Information supplied:

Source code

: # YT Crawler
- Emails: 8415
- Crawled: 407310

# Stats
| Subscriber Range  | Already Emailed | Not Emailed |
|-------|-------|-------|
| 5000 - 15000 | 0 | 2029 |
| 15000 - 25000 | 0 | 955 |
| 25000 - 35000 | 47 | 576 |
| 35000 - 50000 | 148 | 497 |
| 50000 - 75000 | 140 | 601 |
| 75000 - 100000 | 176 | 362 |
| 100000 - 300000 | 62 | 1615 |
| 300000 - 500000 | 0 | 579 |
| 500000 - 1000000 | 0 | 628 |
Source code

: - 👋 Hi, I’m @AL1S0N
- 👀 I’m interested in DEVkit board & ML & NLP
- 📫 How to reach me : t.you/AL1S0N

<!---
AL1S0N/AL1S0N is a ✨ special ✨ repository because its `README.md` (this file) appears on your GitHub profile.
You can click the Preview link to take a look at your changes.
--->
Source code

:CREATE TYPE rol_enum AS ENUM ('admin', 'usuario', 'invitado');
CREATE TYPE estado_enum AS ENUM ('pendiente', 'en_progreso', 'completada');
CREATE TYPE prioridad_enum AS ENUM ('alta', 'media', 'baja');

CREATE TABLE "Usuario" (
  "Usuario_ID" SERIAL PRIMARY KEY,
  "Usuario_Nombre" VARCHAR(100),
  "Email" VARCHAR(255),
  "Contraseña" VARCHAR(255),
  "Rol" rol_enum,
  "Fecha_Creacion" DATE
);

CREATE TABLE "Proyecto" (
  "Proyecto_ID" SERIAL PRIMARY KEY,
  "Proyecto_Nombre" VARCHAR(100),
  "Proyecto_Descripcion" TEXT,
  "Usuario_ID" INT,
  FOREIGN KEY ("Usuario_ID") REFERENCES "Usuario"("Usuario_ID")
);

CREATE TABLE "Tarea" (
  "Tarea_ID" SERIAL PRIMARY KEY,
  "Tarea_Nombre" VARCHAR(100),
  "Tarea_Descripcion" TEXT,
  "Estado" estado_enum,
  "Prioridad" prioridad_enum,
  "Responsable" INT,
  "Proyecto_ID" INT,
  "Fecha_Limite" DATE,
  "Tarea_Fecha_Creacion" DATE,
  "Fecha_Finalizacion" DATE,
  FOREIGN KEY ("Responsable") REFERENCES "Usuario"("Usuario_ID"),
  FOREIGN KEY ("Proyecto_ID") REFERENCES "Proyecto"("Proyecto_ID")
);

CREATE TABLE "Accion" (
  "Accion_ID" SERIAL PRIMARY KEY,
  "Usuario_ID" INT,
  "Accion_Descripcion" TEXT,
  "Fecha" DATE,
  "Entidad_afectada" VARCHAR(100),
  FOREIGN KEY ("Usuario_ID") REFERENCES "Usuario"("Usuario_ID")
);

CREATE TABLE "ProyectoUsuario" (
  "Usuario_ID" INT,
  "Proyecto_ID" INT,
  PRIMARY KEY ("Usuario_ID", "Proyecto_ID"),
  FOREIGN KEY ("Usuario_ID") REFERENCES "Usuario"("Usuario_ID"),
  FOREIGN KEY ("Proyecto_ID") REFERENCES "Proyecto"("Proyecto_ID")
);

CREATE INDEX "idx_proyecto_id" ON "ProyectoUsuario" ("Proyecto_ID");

Exercise brief: Look through the records above for the string "Responsable", then copy every line that has it.

Result for this task:
  "Responsable" INT,
  FOREIGN KEY ("Responsable") REFERENCES "Usuario"("Usuario_ID"),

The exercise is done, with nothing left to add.